Goal of the exercise: Repeat the lines below exactly as written, please, from the line with "perturbation, controlling how" to the line with "For example, with", both lines included, and no others.

[Saved entries]
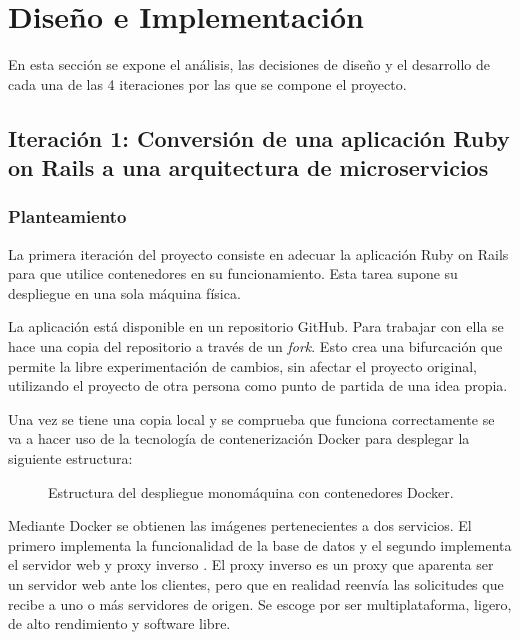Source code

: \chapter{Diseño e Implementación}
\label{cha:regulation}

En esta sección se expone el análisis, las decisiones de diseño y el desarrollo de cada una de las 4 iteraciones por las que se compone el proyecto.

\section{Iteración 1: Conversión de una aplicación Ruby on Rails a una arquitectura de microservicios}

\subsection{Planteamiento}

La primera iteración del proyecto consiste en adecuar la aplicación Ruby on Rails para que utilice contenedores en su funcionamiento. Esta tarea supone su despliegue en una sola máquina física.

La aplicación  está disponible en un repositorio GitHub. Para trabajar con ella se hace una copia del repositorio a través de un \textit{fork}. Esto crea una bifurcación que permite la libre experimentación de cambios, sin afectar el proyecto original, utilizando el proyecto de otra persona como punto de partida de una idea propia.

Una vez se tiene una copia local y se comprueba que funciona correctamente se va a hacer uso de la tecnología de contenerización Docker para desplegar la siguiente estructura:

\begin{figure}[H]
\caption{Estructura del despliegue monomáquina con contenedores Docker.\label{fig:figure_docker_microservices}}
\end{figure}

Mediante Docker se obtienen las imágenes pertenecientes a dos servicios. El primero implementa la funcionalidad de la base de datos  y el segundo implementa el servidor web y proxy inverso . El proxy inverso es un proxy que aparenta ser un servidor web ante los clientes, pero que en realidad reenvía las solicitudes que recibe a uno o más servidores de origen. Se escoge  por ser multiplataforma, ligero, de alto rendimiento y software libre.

---

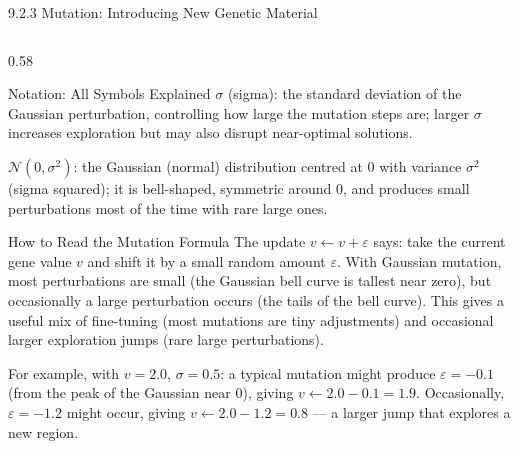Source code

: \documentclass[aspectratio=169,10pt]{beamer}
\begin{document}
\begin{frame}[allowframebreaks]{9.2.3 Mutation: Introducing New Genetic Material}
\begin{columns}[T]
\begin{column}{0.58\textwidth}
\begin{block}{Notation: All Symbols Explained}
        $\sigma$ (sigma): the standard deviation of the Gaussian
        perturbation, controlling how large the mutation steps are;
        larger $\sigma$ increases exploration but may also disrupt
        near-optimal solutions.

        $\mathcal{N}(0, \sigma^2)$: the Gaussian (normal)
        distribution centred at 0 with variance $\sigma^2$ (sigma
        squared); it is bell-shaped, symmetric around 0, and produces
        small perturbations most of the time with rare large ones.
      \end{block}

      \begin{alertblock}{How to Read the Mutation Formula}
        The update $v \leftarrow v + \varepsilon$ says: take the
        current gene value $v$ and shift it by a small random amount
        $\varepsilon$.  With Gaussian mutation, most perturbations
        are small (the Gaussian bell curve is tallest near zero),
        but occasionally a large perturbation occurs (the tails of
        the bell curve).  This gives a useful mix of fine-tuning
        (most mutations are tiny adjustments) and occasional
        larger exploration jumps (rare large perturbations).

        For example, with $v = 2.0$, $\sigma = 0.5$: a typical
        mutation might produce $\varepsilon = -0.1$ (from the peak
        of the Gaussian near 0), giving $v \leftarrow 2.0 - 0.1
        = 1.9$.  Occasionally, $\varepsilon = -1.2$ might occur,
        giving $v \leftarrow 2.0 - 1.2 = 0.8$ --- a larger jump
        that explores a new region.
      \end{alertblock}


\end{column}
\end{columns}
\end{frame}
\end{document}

Solution:
        perturbation, controlling how large the mutation steps are;
        larger $\sigma$ increases exploration but may also disrupt
        near-optimal solutions.

        $\mathcal{N}(0, \sigma^2)$: the Gaussian (normal)
        distribution centred at 0 with variance $\sigma^2$ (sigma
        squared); it is bell-shaped, symmetric around 0, and produces
        small perturbations most of the time with rare large ones.
      \end{block}

      \begin{alertblock}{How to Read the Mutation Formula}
        The update $v \leftarrow v + \varepsilon$ says: take the
        current gene value $v$ and shift it by a small random amount
        $\varepsilon$.  With Gaussian mutation, most perturbations
        are small (the Gaussian bell curve is tallest near zero),
        but occasionally a large perturbation occurs (the tails of
        the bell curve).  This gives a useful mix of fine-tuning
        (most mutations are tiny adjustments) and occasional
        larger exploration jumps (rare large perturbations).

        For example, with $v = 2.0$, $\sigma = 0.5$: a typical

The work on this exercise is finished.